Records from a data source:

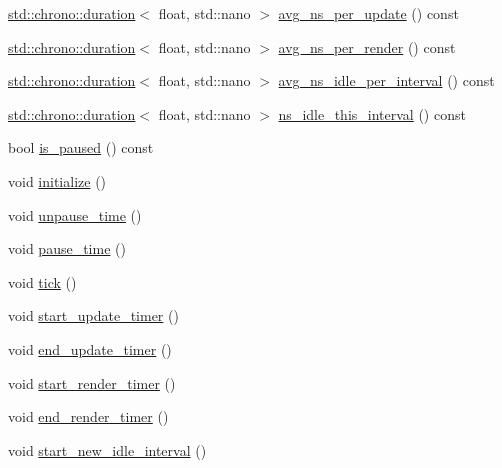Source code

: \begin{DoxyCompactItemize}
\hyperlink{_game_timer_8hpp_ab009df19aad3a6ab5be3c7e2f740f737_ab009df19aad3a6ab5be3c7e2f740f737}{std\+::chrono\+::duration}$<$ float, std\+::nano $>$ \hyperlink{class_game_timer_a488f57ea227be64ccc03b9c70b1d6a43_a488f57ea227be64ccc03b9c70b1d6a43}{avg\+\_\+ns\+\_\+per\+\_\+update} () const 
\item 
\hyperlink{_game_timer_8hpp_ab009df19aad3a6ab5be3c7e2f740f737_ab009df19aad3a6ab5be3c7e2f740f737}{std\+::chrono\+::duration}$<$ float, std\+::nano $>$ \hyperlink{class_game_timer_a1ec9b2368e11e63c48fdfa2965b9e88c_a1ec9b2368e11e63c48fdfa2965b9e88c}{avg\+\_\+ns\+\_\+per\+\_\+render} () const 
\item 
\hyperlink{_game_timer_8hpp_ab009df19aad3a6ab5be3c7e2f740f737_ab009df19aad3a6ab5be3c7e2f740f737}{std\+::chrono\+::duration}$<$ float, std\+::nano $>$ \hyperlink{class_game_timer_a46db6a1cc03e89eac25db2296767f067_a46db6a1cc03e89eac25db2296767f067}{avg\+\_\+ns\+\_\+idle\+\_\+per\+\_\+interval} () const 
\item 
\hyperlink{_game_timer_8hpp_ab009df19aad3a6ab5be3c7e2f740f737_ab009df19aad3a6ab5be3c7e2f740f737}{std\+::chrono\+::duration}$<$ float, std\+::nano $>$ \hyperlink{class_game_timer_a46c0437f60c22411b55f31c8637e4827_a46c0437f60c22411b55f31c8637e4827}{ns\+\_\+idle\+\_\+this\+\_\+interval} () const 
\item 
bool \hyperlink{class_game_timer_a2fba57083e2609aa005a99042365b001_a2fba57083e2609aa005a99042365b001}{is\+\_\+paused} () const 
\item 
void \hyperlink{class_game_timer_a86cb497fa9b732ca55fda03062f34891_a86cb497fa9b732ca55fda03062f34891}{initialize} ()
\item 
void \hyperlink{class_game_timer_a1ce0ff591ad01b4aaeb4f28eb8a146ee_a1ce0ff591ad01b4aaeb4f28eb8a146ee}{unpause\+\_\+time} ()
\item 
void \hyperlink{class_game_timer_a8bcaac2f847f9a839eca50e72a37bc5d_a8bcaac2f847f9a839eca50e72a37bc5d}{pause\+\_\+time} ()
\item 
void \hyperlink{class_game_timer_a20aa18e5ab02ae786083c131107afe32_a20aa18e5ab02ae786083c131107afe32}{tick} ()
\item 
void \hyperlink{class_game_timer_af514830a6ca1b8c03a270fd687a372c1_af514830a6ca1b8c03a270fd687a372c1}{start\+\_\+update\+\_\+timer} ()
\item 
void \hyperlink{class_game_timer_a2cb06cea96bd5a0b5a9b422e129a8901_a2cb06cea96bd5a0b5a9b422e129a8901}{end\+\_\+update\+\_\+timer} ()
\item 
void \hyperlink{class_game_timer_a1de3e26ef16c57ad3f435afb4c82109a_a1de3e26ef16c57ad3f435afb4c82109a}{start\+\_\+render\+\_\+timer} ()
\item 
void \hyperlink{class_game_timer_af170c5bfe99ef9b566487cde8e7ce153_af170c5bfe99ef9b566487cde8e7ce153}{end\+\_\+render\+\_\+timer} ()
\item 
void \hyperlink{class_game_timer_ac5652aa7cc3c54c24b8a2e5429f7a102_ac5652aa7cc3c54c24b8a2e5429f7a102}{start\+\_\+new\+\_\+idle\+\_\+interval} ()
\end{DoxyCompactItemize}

> [Task statement]:
What are the lines of the data above that include the string "start"? Copy them.

> [Output of the exercise]:
void \hyperlink{class_game_timer_af514830a6ca1b8c03a270fd687a372c1_af514830a6ca1b8c03a270fd687a372c1}{start\+\_\+update\+\_\+timer} ()
void \hyperlink{class_game_timer_a1de3e26ef16c57ad3f435afb4c82109a_a1de3e26ef16c57ad3f435afb4c82109a}{start\+\_\+render\+\_\+timer} ()
void \hyperlink{class_game_timer_ac5652aa7cc3c54c24b8a2e5429f7a102_ac5652aa7cc3c54c24b8a2e5429f7a102}{start\+\_\+new\+\_\+idle\+\_\+interval} ()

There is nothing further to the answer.